OMB Director: Baby boomer retirement means US living with more debt
The federal budget for fiscal year 2016, whose drafting Office of Management and Budget Director Shaun Donovan supervised, projects federal debt next year will total $18.6 trillion. Speaking at a Monitor breakfast, Donovan said, 'We are dealing with ... the pig in the python.'
The Christian Science Monitor/Michael Bonfigli
While the nation provides health-care and retirement benefits to the giant baby boom generation, the US government may have to learn to live with higher levels of debt than would otherwise be ideal, says Office of Management and Budget Director Shaun Donovan.
The federal budget for fiscal year 2016, whose drafting Mr. Donovan supervised, projects federal debt next year will total $18.6 trillion, an amount equal to 75 percent of the size of the US economy. That level of federal debt is the highest level since 1950 and up sharply from 39.3 percent of GDP as recently as 2008.
Speaking at a Monitor-hosted breakfast for reporters, Mr. Donovan said, “We are dealing with ... the pig in the python.” That is a reference to the 76 million members of the baby boom generation, those born between 1946 and 1964.
The OMB director added, “This demographic shift through the middle 2030s is a huge fiscal challenge to get through and so what is sort of acceptable in the next 20 years is different from what might be acceptable long term.”
The Washington Post editorial board, among others, has criticized President Obama for ignoring “the ongoing battle with the federal debt.” The Peterson Foundation’s report on the new budget noted that interest costs will soar to $785 billion in 2025, more than triple their level in 2014, and total $5.6 trillion over 10 years. “The policy proposals in this budget are not sufficient to stabilize the debt over the long term,” the foundation said.
Donovan pushed back against criticism of the Obama administration’s handling of the debt.
“If we do nothing our current path ... is that debt as a share of GDP would go up to almost 81 percent by 2025,” he said. “What our budget achieves in a 10 year window is to not only stabilize it but begin to bring it down so it ends just over 73 percent of GDP in the last year of the window.
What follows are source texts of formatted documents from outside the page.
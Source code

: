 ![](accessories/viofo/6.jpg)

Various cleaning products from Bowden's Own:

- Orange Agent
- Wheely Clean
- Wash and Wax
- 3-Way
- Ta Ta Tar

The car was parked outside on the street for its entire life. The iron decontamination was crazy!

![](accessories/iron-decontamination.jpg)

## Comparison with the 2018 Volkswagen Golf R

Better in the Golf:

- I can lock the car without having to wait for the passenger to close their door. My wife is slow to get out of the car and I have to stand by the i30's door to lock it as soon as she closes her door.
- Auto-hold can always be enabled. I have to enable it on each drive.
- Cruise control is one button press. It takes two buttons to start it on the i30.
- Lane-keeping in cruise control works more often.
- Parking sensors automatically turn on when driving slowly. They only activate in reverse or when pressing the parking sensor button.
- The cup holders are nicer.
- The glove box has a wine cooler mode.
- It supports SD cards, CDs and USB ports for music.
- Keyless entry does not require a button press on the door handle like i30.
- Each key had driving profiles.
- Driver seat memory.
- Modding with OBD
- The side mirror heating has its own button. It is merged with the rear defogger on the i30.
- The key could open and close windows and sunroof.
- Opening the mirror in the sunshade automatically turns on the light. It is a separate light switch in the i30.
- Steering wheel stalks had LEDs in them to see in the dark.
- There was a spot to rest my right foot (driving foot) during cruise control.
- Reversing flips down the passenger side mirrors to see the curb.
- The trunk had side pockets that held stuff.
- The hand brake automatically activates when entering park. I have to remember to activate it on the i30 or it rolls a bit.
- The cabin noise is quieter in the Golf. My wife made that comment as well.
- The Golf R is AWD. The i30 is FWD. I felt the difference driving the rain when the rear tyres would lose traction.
That alone, that change is a substantial change from the status quo, which would have it growing.”
The budget director also responded to criticism that the budget failed to call for an increase in the gasoline tax to fund construction of roads, bridges, and rails, an action that would appear easier during a time of low gasoline prices. Instead, the administration is proposing a $478 billion, six-year surface transportation plan funded in part by a one-time 14 percent tax on the $2 trillion in profits US firms are holding overseas.
“One of the reasons we worked so hard to put that proposal [together] is it just does not seem like there is an ability politically to get any consensus around the gas tax. So the president has not proposed it, he is not advocating that we increase the gas tax at this point,” Donovan said.
He argued that the administration’s six year transportation plan “creates more space to look at a range of alternatives” for funding transportation infrastructure in the long term. So when it comes to the gas tax, “we are not taking any options off the table.”